:: MATERIAL PROVIDED

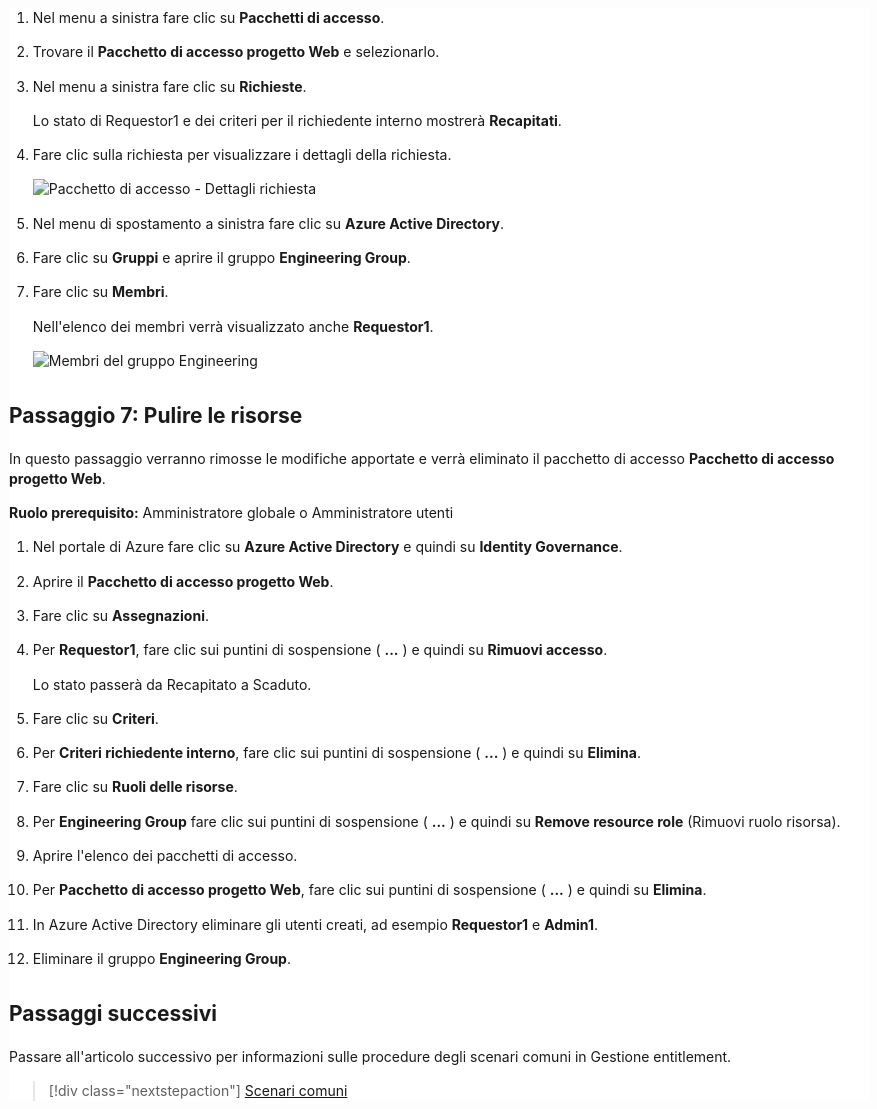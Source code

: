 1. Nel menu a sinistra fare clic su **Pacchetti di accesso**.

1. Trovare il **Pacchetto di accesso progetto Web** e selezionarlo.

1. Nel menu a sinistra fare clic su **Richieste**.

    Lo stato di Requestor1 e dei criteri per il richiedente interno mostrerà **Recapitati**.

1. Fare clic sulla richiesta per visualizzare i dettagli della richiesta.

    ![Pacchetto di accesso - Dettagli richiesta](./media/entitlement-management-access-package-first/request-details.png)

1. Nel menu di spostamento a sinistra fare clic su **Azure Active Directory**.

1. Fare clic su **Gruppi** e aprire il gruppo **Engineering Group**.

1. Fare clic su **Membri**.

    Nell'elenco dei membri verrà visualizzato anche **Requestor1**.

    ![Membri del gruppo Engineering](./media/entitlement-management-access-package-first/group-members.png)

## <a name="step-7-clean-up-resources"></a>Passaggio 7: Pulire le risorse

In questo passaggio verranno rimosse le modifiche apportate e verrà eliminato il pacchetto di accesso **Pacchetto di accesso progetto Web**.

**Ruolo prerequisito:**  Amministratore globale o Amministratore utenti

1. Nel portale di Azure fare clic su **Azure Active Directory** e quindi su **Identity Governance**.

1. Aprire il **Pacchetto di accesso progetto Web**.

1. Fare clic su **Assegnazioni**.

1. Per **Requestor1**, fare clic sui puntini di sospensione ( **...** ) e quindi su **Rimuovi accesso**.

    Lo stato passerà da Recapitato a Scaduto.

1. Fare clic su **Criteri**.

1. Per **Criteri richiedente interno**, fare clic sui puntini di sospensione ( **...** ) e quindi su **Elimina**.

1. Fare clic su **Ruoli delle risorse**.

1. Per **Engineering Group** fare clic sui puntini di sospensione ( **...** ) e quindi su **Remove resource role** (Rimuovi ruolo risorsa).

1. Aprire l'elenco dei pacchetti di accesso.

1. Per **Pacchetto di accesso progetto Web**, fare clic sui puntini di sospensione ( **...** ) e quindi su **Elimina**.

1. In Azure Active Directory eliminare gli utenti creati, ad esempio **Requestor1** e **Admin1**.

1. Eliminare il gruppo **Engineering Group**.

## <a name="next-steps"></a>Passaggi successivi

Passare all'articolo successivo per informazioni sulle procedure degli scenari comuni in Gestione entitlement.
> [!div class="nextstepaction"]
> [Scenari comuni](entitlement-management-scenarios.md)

::::

■ TASK DIRECTIONS ■
Above are the lines; repeat exactly the ones from the line containing "1. Fare clic sulla" down to the line containing "1. Nel menu di", both inclusive.

■ RESPONSE BOX ■
1. Fare clic sulla richiesta per visualizzare i dettagli della richiesta.

    ![Pacchetto di accesso - Dettagli richiesta](./media/entitlement-management-access-package-first/request-details.png)

1. Nel menu di spostamento a sinistra fare clic su **Azure Active Directory**.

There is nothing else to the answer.